Não se trata da recusa em conversar sobre política nem de discutir o assunto. Pelo contrário, trocar ideias num ano de eleição é fundamental. A proposta é tão mais modesta quanto mais difícil: não bater boca.
Quando nós entramos nesse tipo de briga, seja com quem for, sem saber estamos fazendo exatamente o que os políticos querem. Ao gritar com o sogro, xingar o cunhado, ofender a irmã, indignados com o fato de eles simpatizarem com esse ou aquele candidato, estamos trabalhando para esse candidato que tanto rejeitamos. Ou alguma vez, depois de ouvir impropérios por parte de um amigo, você chegou à conclusão de que ele estava certo, que era melhor trocar de partido? É capaz de se lembrar de alguém que tenha conseguido convencer a mudar o voto na base do xingamento?
Pensando agora, de cabeça fria, parece óbvio. Mas no calor da hora não lembramos que ao escalar a conversa para a violência cada lado se aferra mais às suas convicções, o que só aumenta a adesão às suas crenças. O relacionamento fica estremecido, a amizade enfraquece e segue cada um para seu lado, mais certo que nunca que o outro está errado. Ou seja, quando se grita com alguém por causa do Bolsonaro ou do Lula, só quem ganha é o Bolsonaro ou o Lula. Você acha que seu parente está sendo manipulado por eles mas na verdade é você que está fazendo exatamente o que eles querem. Os marqueteiros são os primeiros a estimular esse clima de hostilidade. Engrossar garante votos. Para os outros.
Mesmo sabendo disso pode ser difícil estabelecer um canal de comunicação pacífico, no qual as diferenças possam emergir e ainda assim serem tratadas com tranquilidade.

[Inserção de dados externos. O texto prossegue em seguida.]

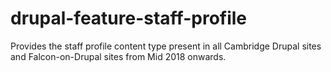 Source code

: # drupal-feature-staff-profile
Provides the staff profile content type present in all Cambridge Drupal sites and Falcon-on-Drupal sites from Mid 2018 onwards.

Por coincidência minha resolução de ano novo para 2020, que também tornei pública no blog, é a de não brigar. Vinha pensando nisso no final do ano passado – focado mais nas relações domésticas do que na política, é verdade – mas acredito que ela possa nos ajudar nesse caminho de resistência. Ao longo do ano me debruçarei sobre formas de melhorar a comunicação e os relacionamentos, de desenvolver o diálogo. Tenho ciência de que recaídas fazem parte do processo e não pretendo escondê-las – porque o importante é conseguirmos acumular um saldo positivo. Mais tempo em paz do que em guerra no balanço final.
E a primeira ferramenta que quero aprender a usar é a comunicação não-violenta. Trata-se tanto de uma técnica como de uma postura de vida, que pode perpassar todos os âmbitos de nossa convivência. A ideia por trás dela é que nossas atitudes têm objetivo de suprir alguma necessidade, e que o recurso à violência se dá só quando não somos capazes de alcançá-las de outras formas. Se conseguirmos atentar para elas, poderemos evitar conflitos.
Voltarei ao tema em textos futuros, tanto para compartilhar o conhecimento que for adquirindo como meus sucessos e fracassos. Mas já deixo o convite a todos para embarcar nessa jornada. Se não para ter melhores relacionamentos, ao menos para não trabalhar de graça para os políticos de quem não gosta.